• EXERCISE OBJECTIVE:
Your answer must be the data repeated exactly, with no pictures in it.

• EXCERPTED DATA:

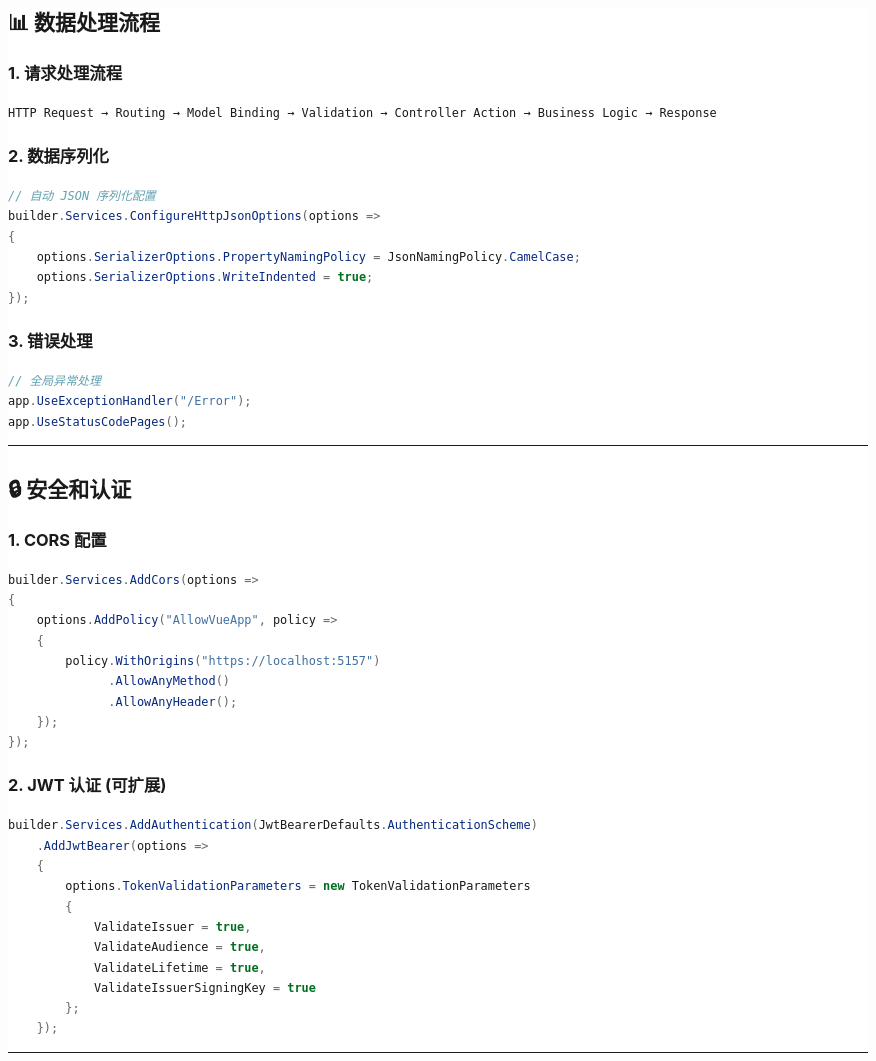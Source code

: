 
## 📊 数据处理流程

### 1. 请求处理流程
```
HTTP Request → Routing → Model Binding → Validation → Controller Action → Business Logic → Response
```

### 2. 数据序列化
```csharp
// 自动 JSON 序列化配置
builder.Services.ConfigureHttpJsonOptions(options =>
{
    options.SerializerOptions.PropertyNamingPolicy = JsonNamingPolicy.CamelCase;
    options.SerializerOptions.WriteIndented = true;
});
```

### 3. 错误处理
```csharp
// 全局异常处理
app.UseExceptionHandler("/Error");
app.UseStatusCodePages();
```

---

## 🔒 安全和认证

### 1. CORS 配置
```csharp
builder.Services.AddCors(options =>
{
    options.AddPolicy("AllowVueApp", policy =>
    {
        policy.WithOrigins("https://localhost:5157")
              .AllowAnyMethod()
              .AllowAnyHeader();
    });
});
```

### 2. JWT 认证 (可扩展)
```csharp
builder.Services.AddAuthentication(JwtBearerDefaults.AuthenticationScheme)
    .AddJwtBearer(options =>
    {
        options.TokenValidationParameters = new TokenValidationParameters
        {
            ValidateIssuer = true,
            ValidateAudience = true,
            ValidateLifetime = true,
            ValidateIssuerSigningKey = true
        };
    });
```

---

• RESULT FOR THIS EXERCISE:
Source code

: 
## 📊 数据处理流程

### 1. 请求处理流程
```
HTTP Request → Routing → Model Binding → Validation → Controller Action → Business Logic → Response
```

### 2. 数据序列化
```csharp
// 自动 JSON 序列化配置
builder.Services.ConfigureHttpJsonOptions(options =>
{
    options.SerializerOptions.PropertyNamingPolicy = JsonNamingPolicy.CamelCase;
    options.SerializerOptions.WriteIndented = true;
});
```

### 3. 错误处理
```csharp
// 全局异常处理
app.UseExceptionHandler("/Error");
app.UseStatusCodePages();
```

---

## 🔒 安全和认证

### 1. CORS 配置
```csharp
builder.Services.AddCors(options =>
{
    options.AddPolicy("AllowVueApp", policy =>
    {
        policy.WithOrigins("https://localhost:5157")
              .AllowAnyMethod()
              .AllowAnyHeader();
    });
});
```

### 2. JWT 认证 (可扩展)
```csharp
builder.Services.AddAuthentication(JwtBearerDefaults.AuthenticationScheme)
    .AddJwtBearer(options =>
    {
        options.TokenValidationParameters = new TokenValidationParameters
        {
            ValidateIssuer = true,
            ValidateAudience = true,
            ValidateLifetime = true,
            ValidateIssuerSigningKey = true
        };
    });
```

---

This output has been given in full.